• _Task statement_: Please restate word for word the lines of the entries below from the one with "#Single Number III" to the one with "This document describes", inclusive, and leave out every picture.

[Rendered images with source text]
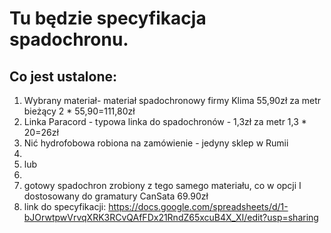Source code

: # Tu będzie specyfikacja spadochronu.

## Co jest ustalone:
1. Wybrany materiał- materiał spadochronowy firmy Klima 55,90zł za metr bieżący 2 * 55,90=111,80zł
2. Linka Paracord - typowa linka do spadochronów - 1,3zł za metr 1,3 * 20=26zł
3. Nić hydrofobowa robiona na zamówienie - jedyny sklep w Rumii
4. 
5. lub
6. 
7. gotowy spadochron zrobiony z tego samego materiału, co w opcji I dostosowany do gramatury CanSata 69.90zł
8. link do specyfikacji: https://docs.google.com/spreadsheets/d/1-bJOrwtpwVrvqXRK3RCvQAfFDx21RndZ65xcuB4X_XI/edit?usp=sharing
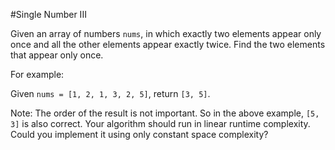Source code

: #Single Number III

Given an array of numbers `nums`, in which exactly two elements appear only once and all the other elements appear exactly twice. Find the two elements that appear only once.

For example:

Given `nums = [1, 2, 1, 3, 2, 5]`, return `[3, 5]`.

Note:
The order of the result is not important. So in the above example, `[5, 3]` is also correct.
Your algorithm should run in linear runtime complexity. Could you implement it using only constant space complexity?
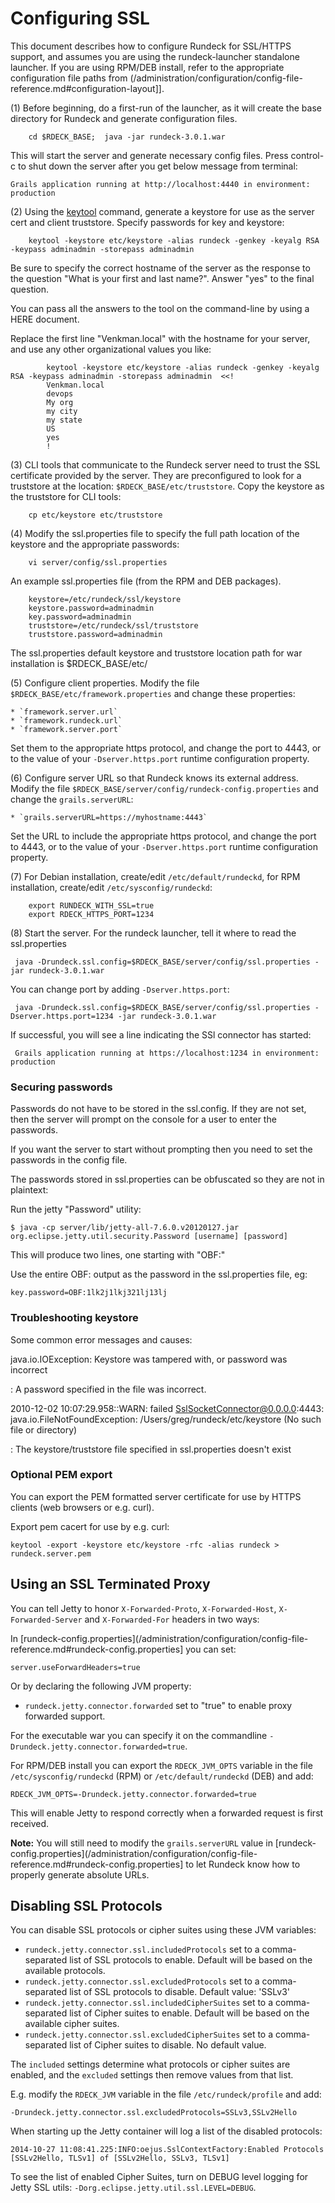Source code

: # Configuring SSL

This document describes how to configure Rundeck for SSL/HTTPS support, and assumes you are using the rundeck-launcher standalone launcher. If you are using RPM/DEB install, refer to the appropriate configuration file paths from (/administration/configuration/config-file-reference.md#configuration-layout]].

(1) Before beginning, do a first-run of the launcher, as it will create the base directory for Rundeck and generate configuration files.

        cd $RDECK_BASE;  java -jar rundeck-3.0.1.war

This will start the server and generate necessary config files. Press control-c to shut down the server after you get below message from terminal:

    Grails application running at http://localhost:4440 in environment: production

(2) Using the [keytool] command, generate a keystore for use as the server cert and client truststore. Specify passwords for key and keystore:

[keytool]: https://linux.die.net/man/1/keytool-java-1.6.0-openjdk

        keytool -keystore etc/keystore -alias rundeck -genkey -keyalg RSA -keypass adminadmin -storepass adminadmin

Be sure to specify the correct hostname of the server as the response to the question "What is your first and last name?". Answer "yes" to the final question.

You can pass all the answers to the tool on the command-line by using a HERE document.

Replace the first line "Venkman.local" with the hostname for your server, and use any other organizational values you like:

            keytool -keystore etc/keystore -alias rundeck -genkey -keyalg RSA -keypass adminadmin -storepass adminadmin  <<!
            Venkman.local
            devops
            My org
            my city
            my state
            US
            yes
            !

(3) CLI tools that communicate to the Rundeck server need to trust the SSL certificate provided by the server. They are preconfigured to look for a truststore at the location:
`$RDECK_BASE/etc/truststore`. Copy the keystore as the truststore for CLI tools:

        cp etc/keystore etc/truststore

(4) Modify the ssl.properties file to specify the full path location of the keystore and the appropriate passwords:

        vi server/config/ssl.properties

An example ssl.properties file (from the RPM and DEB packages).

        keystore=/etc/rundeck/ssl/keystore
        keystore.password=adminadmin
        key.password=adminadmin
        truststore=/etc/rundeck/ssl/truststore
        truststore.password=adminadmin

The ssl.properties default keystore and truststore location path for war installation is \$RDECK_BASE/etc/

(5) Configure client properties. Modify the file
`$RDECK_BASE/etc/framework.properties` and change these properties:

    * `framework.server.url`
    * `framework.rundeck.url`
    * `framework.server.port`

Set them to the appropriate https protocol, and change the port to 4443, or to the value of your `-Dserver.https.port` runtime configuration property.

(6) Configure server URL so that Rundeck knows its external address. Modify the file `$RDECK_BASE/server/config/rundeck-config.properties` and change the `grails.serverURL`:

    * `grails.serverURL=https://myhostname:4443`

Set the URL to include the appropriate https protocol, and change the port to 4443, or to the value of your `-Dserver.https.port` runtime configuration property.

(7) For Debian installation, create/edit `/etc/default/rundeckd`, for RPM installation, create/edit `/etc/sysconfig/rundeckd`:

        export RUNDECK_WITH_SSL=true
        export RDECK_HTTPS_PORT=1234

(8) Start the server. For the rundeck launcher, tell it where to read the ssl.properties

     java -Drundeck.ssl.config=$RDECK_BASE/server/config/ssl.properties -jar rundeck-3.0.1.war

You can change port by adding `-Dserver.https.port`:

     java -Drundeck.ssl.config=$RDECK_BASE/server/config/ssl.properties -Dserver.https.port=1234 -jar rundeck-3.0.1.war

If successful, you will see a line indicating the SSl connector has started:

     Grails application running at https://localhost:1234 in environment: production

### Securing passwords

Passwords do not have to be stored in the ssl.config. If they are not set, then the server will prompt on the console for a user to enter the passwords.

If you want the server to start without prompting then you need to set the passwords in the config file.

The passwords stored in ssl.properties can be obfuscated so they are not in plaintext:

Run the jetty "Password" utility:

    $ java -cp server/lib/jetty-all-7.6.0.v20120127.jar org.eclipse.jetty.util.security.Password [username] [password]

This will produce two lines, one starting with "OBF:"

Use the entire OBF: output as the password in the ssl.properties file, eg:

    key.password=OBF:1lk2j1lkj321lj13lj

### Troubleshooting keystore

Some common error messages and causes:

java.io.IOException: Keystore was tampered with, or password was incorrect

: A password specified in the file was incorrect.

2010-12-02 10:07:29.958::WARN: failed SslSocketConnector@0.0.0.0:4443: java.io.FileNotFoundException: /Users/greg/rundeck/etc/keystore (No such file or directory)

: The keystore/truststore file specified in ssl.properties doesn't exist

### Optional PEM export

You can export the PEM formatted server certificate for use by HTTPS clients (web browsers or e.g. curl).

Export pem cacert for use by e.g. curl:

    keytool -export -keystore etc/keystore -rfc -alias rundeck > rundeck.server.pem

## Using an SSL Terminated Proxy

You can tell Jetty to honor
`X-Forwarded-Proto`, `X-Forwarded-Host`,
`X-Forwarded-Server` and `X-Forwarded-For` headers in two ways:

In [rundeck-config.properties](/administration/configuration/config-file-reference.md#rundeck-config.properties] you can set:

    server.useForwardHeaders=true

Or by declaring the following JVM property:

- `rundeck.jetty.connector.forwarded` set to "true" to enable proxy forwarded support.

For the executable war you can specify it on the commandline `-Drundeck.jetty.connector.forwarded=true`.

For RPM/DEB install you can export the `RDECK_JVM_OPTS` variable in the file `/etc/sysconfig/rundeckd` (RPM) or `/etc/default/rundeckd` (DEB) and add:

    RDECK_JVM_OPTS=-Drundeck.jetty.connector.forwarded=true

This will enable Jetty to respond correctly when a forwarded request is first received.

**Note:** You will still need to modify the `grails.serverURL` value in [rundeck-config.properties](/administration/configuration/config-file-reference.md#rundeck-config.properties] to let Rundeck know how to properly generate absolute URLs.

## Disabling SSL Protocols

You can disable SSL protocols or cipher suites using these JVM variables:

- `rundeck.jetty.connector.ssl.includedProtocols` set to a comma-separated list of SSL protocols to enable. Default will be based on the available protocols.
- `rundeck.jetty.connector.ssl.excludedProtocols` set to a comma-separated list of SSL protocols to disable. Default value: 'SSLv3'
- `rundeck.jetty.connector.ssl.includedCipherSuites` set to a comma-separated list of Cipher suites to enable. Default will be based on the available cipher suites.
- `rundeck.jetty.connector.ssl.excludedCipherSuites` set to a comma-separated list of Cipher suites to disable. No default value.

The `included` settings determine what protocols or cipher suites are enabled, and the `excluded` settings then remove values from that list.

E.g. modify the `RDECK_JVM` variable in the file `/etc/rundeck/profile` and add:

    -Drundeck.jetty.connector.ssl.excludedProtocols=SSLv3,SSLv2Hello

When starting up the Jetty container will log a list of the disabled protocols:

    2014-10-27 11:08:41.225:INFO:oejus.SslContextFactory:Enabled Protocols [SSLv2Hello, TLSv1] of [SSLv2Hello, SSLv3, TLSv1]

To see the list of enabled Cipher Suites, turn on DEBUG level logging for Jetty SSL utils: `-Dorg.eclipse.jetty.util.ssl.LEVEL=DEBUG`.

• _Solution to this exercise_:
: #Single Number III

Given an array of numbers `nums`, in which exactly two elements appear only once and all the other elements appear exactly twice. Find the two elements that appear only once.

For example:

Given `nums = [1, 2, 1, 3, 2, 5]`, return `[3, 5]`.

Note:
The order of the result is not important. So in the above example, `[5, 3]` is also correct.
Your algorithm should run in linear runtime complexity. Could you implement it using only constant space complexity?
Source code

: # Configuring SSL

This document describes how to configure Rundeck for SSL/HTTPS support, and assumes you are using the rundeck-launcher standalone launcher. If you are using RPM/DEB install, refer to the appropriate configuration file paths from (/administration/configuration/config-file-reference.md#configuration-layout]].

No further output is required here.